--- Supplied data Enclosed Below ---

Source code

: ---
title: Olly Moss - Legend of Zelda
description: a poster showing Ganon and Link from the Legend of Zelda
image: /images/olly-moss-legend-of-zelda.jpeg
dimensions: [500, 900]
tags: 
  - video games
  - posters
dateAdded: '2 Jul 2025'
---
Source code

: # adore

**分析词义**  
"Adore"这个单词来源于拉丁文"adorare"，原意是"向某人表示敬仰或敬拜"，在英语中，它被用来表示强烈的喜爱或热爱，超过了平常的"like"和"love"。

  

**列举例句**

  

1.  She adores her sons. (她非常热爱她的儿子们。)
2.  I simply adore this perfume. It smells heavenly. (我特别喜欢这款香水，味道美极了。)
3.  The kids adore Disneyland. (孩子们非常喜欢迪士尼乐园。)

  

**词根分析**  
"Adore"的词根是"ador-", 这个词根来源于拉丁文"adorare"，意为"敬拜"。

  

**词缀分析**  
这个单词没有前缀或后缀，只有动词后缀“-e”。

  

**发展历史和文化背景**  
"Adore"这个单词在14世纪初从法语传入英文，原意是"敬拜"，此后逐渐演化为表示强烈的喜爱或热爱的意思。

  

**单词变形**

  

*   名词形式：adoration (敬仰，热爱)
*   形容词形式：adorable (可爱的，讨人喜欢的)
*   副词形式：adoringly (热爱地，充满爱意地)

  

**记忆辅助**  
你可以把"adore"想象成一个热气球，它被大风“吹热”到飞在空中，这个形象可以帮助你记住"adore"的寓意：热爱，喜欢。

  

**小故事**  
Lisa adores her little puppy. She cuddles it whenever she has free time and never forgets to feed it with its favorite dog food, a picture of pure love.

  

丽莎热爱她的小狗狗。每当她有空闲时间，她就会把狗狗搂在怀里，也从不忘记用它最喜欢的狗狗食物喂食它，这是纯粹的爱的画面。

--- End of Enclosed Supplied data ---

The problem — All lines from the one containing "image: /images/olly-moss-legend-of-zelda.jpeg" through the last line of the data must be set down exactly. No other lines belong in the answer.

Solution below —
image: /images/olly-moss-legend-of-zelda.jpeg
dimensions: [500, 900]
tags: 
  - video games
  - posters
dateAdded: '2 Jul 2025'
---
Source code

: # adore

**分析词义**  
"Adore"这个单词来源于拉丁文"adorare"，原意是"向某人表示敬仰或敬拜"，在英语中，它被用来表示强烈的喜爱或热爱，超过了平常的"like"和"love"。

  

**列举例句**

  

1.  She adores her sons. (她非常热爱她的儿子们。)
2.  I simply adore this perfume. It smells heavenly. (我特别喜欢这款香水，味道美极了。)
3.  The kids adore Disneyland. (孩子们非常喜欢迪士尼乐园。)

  

**词根分析**  
"Adore"的词根是"ador-", 这个词根来源于拉丁文"adorare"，意为"敬拜"。

  

**词缀分析**  
这个单词没有前缀或后缀，只有动词后缀“-e”。

  

**发展历史和文化背景**  
"Adore"这个单词在14世纪初从法语传入英文，原意是"敬拜"，此后逐渐演化为表示强烈的喜爱或热爱的意思。

  

**单词变形**

  

*   名词形式：adoration (敬仰，热爱)
*   形容词形式：adorable (可爱的，讨人喜欢的)
*   副词形式：adoringly (热爱地，充满爱意地)

  

**记忆辅助**  
你可以把"adore"想象成一个热气球，它被大风“吹热”到飞在空中，这个形象可以帮助你记住"adore"的寓意：热爱，喜欢。

  

**小故事**  
Lisa adores her little puppy. She cuddles it whenever she has free time and never forgets to feed it with its favorite dog food, a picture of pure love.

  

丽莎热爱她的小狗狗。每当她有空闲时间，她就会把狗狗搂在怀里，也从不忘记用它最喜欢的狗狗食物喂食它，这是纯粹的爱的画面。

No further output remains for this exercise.